Not enough supply of coconuts for export

18 May 2017

ISKANDAR PUTERI: Johor may be the largest coconut producer in the peninsular but supply is still not enough for export due to the huge demand for the fruit in the country.

State Agriculture and Agro-based Industry Committee chairman Ismail Mohamed said nationwide, Johor ranked third as the largest coconut producer after Sabah and Sarawak.

He said last year, Johor recorded 11,183ha of coconut plantations, compared to 2006 where land spanning 21,643ha was used to plant coconuts.

“In the peninsular, Johor produces the most number of coconuts, with 79,273 metric tonnes last year,” he said at the state assembly sitting.

He said there was a high demand locally for coconut milk or santan and coconut water, forcing the country to import some 129,000 coconuts from neighbouring countries such as Indonesia.

“The local coconut production is still not enough to cater to the local demand, let alone for export purposes,” he said, adding that there was a drop in coconut production in the past 10 years due to the competitive price of oil palm.
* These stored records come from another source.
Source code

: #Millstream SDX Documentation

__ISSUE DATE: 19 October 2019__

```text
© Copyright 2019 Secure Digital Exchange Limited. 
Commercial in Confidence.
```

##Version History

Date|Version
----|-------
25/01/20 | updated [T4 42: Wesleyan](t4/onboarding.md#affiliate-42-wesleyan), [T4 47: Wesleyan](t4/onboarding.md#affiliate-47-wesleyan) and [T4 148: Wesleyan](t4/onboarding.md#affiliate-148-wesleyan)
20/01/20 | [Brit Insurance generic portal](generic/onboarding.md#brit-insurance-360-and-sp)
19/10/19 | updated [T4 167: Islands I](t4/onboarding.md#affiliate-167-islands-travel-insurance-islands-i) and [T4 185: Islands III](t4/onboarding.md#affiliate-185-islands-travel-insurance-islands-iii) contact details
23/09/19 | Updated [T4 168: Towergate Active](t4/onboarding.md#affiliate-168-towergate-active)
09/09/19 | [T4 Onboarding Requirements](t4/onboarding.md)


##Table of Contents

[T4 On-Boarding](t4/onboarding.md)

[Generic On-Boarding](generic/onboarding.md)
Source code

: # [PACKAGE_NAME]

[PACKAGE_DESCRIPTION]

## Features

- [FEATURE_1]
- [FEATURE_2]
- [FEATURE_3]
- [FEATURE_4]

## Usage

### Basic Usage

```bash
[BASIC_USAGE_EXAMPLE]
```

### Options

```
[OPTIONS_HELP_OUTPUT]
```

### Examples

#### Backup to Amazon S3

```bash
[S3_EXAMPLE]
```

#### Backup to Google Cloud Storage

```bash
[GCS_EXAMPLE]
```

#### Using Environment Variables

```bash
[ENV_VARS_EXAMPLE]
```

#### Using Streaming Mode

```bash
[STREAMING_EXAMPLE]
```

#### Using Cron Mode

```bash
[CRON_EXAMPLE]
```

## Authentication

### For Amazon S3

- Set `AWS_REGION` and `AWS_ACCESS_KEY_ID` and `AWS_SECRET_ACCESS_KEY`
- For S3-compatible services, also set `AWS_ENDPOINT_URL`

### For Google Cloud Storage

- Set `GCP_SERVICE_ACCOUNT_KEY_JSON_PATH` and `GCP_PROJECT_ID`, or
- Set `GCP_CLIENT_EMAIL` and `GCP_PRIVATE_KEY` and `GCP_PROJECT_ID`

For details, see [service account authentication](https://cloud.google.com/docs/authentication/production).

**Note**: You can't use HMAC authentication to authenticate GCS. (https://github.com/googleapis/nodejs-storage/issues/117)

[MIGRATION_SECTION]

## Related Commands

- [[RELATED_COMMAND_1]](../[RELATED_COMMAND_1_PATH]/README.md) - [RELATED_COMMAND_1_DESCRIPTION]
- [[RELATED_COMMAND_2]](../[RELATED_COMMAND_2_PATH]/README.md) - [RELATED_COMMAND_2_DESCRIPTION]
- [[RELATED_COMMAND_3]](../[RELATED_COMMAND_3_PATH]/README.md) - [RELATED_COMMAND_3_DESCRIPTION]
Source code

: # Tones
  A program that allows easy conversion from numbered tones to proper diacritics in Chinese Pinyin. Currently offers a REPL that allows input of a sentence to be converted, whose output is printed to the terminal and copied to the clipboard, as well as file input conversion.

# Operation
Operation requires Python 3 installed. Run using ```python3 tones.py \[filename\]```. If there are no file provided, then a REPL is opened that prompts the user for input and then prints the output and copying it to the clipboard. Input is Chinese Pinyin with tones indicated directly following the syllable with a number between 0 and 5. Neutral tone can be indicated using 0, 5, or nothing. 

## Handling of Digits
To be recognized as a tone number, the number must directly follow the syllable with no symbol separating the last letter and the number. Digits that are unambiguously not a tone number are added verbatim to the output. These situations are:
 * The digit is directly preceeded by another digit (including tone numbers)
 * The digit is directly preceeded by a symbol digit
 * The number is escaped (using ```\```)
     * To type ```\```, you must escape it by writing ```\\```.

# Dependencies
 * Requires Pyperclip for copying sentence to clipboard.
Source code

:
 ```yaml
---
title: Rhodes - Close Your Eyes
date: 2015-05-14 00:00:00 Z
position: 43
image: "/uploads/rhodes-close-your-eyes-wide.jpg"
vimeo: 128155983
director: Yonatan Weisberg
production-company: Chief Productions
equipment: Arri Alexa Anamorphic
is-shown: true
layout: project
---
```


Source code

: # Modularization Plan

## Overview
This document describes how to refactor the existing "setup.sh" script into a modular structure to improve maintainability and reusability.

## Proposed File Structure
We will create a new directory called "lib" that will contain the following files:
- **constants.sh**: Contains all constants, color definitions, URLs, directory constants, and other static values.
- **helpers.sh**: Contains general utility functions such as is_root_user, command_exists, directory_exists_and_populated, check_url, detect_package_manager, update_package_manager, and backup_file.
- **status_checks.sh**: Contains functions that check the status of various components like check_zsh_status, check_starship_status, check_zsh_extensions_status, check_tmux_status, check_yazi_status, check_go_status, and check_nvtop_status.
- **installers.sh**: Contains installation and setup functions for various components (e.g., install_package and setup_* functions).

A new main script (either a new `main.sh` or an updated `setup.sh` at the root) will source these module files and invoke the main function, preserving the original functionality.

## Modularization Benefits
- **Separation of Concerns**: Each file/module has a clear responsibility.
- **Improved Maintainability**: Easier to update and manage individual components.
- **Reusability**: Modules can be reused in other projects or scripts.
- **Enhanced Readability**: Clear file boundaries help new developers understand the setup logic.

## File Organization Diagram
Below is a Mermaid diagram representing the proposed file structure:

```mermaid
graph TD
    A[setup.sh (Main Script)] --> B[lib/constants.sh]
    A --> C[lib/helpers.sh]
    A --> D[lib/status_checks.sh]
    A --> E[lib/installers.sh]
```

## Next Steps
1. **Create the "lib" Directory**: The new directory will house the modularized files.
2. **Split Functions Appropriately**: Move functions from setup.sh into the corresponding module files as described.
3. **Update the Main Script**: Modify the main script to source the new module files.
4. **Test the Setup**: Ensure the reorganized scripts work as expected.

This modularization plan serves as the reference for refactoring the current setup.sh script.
Ismail said a company from Batu Pahat was trying to obtain a permit from the Agriculture Department to export 500,000 coconuts to China but is facing difficulties as the government has to give priority to local demands first.

Among the issues and challenges faced by the country’s coconut industry include the age factor of both the coconut farmers and trees as well as low income due to the size of their plantation, which ranged from 0.2ha to 2ha, he said.

Ismail added that a majority of the trees planted were old varieties such as the Malayan Tall and other problems faced by the farmers were pest and diseases that destroy the trees.

He also highlighted that many farmers were still using the conventional and not systematic farm management method.

“To address these problems, the Agriculture Department is encouraging the planting of shorter trees or dwarf species as the coconuts are easier to produce, trees stronger and can produce fruits as early as in three years.

“The department is also keen on providing services like technical and agronomy advice in efforts to increase the quantity and quality of coconuts in the country,” he said.